'''
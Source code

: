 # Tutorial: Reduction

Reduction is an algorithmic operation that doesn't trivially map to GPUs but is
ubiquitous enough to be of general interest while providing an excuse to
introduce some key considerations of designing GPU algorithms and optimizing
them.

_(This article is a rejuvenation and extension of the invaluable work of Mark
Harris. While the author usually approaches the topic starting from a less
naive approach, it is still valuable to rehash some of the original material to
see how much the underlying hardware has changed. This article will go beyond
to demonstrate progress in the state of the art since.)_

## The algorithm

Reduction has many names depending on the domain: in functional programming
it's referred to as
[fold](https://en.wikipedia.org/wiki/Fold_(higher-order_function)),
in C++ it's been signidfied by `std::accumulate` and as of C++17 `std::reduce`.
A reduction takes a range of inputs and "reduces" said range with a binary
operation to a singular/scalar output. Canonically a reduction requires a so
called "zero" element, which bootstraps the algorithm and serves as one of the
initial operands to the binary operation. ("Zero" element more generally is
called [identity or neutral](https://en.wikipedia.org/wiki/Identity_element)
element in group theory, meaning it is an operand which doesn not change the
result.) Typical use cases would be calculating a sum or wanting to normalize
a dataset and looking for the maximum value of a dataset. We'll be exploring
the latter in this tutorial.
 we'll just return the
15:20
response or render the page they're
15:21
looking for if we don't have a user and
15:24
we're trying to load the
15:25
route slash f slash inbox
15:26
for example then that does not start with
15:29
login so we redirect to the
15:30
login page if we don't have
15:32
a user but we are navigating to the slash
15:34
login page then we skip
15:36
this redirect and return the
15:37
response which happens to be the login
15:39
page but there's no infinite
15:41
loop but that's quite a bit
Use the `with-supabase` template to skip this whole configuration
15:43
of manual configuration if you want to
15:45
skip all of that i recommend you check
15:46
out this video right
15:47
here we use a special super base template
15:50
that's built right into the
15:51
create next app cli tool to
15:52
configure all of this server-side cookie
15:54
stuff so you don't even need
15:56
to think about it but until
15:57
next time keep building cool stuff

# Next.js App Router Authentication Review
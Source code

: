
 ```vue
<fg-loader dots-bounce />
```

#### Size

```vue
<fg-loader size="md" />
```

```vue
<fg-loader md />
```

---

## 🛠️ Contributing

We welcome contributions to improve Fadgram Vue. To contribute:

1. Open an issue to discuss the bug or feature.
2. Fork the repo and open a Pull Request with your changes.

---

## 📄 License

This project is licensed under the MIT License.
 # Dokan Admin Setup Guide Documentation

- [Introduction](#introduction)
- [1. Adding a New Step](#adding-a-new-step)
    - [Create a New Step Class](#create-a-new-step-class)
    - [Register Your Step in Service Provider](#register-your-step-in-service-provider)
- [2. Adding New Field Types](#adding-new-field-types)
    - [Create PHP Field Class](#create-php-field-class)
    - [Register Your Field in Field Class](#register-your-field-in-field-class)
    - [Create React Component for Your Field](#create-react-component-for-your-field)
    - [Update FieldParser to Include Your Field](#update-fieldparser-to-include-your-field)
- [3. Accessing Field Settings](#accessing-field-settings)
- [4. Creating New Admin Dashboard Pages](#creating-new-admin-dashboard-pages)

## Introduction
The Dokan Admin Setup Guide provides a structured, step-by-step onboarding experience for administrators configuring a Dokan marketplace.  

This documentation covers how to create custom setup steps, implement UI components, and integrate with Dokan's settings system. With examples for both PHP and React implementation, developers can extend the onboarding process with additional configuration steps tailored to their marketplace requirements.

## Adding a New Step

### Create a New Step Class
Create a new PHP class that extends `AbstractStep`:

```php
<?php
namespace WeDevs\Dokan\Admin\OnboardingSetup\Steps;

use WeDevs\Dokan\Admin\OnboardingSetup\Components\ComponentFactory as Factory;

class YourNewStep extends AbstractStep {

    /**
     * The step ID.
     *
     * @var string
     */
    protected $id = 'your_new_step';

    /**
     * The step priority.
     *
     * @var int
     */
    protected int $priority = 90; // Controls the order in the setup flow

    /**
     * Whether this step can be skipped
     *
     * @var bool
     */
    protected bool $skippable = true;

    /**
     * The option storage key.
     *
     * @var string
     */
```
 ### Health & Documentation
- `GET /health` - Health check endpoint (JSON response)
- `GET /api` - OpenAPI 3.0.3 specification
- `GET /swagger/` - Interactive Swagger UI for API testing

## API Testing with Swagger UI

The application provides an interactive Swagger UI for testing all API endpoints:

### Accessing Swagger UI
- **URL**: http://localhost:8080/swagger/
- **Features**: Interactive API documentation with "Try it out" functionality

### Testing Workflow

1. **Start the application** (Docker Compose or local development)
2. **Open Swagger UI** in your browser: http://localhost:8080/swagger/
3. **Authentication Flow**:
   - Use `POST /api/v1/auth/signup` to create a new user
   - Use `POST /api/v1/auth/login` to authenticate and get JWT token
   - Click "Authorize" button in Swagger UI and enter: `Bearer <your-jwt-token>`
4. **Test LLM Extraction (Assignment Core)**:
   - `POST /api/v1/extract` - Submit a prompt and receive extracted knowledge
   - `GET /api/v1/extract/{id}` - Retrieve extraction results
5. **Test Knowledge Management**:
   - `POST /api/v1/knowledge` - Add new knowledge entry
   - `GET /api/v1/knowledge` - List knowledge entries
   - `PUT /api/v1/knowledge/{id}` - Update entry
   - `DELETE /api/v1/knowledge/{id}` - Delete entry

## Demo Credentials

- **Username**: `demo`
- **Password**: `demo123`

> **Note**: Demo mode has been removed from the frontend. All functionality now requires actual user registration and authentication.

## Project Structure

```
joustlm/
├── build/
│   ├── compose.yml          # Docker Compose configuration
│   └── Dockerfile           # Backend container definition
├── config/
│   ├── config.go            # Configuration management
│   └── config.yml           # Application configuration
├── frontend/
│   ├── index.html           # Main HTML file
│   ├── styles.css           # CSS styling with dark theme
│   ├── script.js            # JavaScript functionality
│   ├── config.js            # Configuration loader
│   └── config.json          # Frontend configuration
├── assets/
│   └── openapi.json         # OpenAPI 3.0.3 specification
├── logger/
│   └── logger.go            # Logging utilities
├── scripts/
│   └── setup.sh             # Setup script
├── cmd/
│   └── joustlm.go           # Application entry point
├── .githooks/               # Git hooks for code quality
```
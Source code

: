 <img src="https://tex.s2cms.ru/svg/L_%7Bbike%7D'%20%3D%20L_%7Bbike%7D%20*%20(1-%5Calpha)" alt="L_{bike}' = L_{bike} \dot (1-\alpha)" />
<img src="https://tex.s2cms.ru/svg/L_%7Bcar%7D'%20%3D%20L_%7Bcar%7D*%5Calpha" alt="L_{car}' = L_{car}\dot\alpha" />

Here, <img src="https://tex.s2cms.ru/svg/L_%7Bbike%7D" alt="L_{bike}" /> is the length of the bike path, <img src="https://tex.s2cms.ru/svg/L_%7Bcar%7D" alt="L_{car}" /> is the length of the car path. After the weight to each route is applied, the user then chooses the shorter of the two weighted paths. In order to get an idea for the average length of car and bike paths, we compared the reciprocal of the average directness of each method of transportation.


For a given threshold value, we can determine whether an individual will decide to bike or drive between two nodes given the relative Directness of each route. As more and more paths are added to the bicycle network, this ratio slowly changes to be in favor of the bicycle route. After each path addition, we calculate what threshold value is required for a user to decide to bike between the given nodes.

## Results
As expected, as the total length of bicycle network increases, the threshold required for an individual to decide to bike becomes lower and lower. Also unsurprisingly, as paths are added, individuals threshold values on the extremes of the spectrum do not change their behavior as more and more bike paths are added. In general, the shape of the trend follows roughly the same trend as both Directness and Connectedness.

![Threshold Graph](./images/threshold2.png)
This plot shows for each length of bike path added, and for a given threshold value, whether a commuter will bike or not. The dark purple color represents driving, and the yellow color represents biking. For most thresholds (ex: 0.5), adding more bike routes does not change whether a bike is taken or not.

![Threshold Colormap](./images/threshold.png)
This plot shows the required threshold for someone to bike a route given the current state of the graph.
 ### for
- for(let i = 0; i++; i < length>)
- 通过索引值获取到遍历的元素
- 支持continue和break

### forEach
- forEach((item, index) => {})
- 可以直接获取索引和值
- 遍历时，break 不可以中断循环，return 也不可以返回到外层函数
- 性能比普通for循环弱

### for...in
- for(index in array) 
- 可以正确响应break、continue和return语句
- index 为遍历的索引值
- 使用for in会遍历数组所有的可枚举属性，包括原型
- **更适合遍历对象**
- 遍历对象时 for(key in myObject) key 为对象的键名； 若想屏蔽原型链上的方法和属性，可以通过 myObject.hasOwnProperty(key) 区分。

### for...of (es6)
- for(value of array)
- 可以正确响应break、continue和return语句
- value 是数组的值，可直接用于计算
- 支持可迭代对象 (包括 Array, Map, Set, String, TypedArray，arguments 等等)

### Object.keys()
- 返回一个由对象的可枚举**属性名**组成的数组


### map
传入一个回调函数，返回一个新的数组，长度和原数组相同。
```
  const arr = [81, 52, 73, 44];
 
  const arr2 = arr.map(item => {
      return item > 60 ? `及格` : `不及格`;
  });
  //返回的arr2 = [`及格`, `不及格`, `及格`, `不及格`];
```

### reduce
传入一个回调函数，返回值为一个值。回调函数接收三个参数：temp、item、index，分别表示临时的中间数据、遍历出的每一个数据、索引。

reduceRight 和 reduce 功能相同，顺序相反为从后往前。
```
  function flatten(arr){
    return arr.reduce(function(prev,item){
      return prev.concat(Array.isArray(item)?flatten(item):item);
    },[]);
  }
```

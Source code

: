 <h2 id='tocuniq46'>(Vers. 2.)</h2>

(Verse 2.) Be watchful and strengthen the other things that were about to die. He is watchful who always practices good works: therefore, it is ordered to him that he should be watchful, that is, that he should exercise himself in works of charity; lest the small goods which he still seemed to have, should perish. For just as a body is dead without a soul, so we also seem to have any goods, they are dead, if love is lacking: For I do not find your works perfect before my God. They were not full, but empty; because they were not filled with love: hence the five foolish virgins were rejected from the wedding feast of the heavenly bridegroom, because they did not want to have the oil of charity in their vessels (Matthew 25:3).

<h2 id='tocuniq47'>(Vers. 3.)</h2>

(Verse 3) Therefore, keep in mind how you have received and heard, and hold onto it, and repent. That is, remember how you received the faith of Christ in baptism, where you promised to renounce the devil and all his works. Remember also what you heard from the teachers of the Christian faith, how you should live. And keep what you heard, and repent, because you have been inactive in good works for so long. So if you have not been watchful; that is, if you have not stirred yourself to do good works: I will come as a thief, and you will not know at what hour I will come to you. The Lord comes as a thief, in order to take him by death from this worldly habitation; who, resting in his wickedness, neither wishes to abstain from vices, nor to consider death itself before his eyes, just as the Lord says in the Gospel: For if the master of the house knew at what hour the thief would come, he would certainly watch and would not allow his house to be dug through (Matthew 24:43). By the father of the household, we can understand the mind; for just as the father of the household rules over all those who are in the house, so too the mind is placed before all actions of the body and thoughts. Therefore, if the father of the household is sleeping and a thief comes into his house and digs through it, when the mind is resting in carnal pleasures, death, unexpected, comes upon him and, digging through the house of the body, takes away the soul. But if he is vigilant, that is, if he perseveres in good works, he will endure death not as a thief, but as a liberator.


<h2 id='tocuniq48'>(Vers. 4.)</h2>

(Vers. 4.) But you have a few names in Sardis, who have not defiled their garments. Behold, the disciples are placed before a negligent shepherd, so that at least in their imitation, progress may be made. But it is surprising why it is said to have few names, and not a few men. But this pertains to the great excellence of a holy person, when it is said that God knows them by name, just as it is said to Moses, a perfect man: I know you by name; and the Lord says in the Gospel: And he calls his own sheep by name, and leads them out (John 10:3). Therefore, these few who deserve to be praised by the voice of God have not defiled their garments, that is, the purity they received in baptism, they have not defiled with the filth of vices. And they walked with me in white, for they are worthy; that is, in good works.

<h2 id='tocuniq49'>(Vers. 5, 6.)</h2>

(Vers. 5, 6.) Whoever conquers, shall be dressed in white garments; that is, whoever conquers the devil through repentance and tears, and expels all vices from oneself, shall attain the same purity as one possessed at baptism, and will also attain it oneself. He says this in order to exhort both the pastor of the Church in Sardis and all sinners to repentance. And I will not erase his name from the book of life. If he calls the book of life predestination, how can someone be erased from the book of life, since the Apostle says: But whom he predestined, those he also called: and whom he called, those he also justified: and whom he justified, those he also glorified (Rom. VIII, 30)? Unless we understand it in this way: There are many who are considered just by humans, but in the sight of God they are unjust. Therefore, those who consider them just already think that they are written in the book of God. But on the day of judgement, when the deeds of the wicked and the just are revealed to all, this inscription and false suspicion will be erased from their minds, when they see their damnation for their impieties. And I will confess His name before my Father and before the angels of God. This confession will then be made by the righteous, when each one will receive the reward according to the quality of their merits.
'''
§ **Exercise aim**
Check each line above for the word "extends", and give only the number of lines that contain it.

§ **Reply to the task**
2